What is needed:
When you retype the data, keep every line exactly as it appears.

Records excerpted from a collection:
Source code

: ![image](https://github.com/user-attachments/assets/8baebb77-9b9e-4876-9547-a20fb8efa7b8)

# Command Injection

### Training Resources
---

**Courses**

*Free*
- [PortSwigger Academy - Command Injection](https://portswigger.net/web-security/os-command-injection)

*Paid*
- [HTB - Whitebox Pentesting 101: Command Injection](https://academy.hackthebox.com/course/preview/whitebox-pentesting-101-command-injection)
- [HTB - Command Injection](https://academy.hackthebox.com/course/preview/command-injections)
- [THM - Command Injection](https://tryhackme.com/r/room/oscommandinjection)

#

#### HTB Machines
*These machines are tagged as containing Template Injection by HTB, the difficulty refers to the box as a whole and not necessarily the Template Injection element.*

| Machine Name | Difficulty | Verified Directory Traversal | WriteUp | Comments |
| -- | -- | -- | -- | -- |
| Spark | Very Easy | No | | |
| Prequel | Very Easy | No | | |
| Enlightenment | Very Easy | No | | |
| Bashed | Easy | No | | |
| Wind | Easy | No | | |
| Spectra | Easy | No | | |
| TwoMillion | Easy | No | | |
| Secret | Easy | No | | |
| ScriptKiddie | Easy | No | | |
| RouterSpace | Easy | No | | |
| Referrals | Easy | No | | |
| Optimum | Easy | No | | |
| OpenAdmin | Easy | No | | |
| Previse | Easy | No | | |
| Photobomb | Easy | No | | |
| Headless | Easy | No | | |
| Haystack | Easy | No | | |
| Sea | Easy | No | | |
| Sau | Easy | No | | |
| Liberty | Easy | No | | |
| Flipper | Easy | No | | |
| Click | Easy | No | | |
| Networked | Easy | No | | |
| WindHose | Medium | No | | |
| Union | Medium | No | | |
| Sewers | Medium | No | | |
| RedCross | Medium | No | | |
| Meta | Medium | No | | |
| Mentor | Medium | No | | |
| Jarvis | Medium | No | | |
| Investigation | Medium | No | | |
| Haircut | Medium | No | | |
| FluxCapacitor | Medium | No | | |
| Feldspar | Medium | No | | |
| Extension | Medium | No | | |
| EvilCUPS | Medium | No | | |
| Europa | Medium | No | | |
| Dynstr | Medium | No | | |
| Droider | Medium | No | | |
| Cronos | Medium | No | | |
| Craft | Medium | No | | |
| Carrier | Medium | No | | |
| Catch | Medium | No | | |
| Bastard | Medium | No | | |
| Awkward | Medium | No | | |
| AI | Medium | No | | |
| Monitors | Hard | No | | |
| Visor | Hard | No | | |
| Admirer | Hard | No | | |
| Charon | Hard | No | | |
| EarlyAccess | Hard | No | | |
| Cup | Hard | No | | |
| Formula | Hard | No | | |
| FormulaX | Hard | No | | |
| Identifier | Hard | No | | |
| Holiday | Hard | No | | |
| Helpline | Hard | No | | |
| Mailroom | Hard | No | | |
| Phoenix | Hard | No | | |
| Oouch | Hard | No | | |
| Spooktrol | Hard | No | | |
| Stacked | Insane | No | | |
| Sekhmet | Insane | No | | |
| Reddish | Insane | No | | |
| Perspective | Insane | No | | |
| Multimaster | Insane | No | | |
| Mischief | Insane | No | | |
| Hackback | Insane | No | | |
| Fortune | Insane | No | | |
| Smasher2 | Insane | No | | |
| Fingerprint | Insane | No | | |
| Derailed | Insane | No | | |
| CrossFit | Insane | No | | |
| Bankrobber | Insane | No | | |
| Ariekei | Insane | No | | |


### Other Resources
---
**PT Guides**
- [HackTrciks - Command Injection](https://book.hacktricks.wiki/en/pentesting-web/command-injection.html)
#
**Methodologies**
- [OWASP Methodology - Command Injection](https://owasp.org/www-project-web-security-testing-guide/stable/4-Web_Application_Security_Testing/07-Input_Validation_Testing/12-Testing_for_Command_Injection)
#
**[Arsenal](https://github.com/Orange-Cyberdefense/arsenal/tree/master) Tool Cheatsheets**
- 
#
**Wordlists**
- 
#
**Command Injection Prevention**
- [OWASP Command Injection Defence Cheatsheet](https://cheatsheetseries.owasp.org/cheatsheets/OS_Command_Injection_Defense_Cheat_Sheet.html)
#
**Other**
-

Answer to this task:
Source code

: ![image](https://github.com/user-attachments/assets/8baebb77-9b9e-4876-9547-a20fb8efa7b8)

# Command Injection

### Training Resources
---

**Courses**

*Free*
- [PortSwigger Academy - Command Injection](https://portswigger.net/web-security/os-command-injection)

*Paid*
- [HTB - Whitebox Pentesting 101: Command Injection](https://academy.hackthebox.com/course/preview/whitebox-pentesting-101-command-injection)
- [HTB - Command Injection](https://academy.hackthebox.com/course/preview/command-injections)
- [THM - Command Injection](https://tryhackme.com/r/room/oscommandinjection)

#

#### HTB Machines
*These machines are tagged as containing Template Injection by HTB, the difficulty refers to the box as a whole and not necessarily the Template Injection element.*

| Machine Name | Difficulty | Verified Directory Traversal | WriteUp | Comments |
| -- | -- | -- | -- | -- |
| Spark | Very Easy | No | | |
| Prequel | Very Easy | No | | |
| Enlightenment | Very Easy | No | | |
| Bashed | Easy | No | | |
| Wind | Easy | No | | |
| Spectra | Easy | No | | |
| TwoMillion | Easy | No | | |
| Secret | Easy | No | | |
| ScriptKiddie | Easy | No | | |
| RouterSpace | Easy | No | | |
| Referrals | Easy | No | | |
| Optimum | Easy | No | | |
| OpenAdmin | Easy | No | | |
| Previse | Easy | No | | |
| Photobomb | Easy | No | | |
| Headless | Easy | No | | |
| Haystack | Easy | No | | |
| Sea | Easy | No | | |
| Sau | Easy | No | | |
| Liberty | Easy | No | | |
| Flipper | Easy | No | | |
| Click | Easy | No | | |
| Networked | Easy | No | | |
| WindHose | Medium | No | | |
| Union | Medium | No | | |
| Sewers | Medium | No | | |
| RedCross | Medium | No | | |
| Meta | Medium | No | | |
| Mentor | Medium | No | | |
| Jarvis | Medium | No | | |
| Investigation | Medium | No | | |
| Haircut | Medium | No | | |
| FluxCapacitor | Medium | No | | |
| Feldspar | Medium | No | | |
| Extension | Medium | No | | |
| EvilCUPS | Medium | No | | |
| Europa | Medium | No | | |
| Dynstr | Medium | No | | |
| Droider | Medium | No | | |
| Cronos | Medium | No | | |
| Craft | Medium | No | | |
| Carrier | Medium | No | | |
| Catch | Medium | No | | |
| Bastard | Medium | No | | |
| Awkward | Medium | No | | |
| AI | Medium | No | | |
| Monitors | Hard | No | | |
| Visor | Hard | No | | |
| Admirer | Hard | No | | |
| Charon | Hard | No | | |
| EarlyAccess | Hard | No | | |
| Cup | Hard | No | | |
| Formula | Hard | No | | |
| FormulaX | Hard | No | | |
| Identifier | Hard | No | | |
| Holiday | Hard | No | | |
| Helpline | Hard | No | | |
| Mailroom | Hard | No | | |
| Phoenix | Hard | No | | |
| Oouch | Hard | No | | |
| Spooktrol | Hard | No | | |
| Stacked | Insane | No | | |
| Sekhmet | Insane | No | | |
| Reddish | Insane | No | | |
| Perspective | Insane | No | | |
| Multimaster | Insane | No | | |
| Mischief | Insane | No | | |
| Hackback | Insane | No | | |
| Fortune | Insane | No | | |
| Smasher2 | Insane | No | | |
| Fingerprint | Insane | No | | |
| Derailed | Insane | No | | |
| CrossFit | Insane | No | | |
| Bankrobber | Insane | No | | |
| Ariekei | Insane | No | | |


### Other Resources
---
**PT Guides**
- [HackTrciks - Command Injection](https://book.hacktricks.wiki/en/pentesting-web/command-injection.html)
#
**Methodologies**
- [OWASP Methodology - Command Injection](https://owasp.org/www-project-web-security-testing-guide/stable/4-Web_Application_Security_Testing/07-Input_Validation_Testing/12-Testing_for_Command_Injection)
#
**[Arsenal](https://github.com/Orange-Cyberdefense/arsenal/tree/master) Tool Cheatsheets**
- 
#
**Wordlists**
- 
#
**Command Injection Prevention**
- [OWASP Command Injection Defence Cheatsheet](https://cheatsheetseries.owasp.org/cheatsheets/OS_Command_Injection_Defense_Cheat_Sheet.html)
#
**Other**
-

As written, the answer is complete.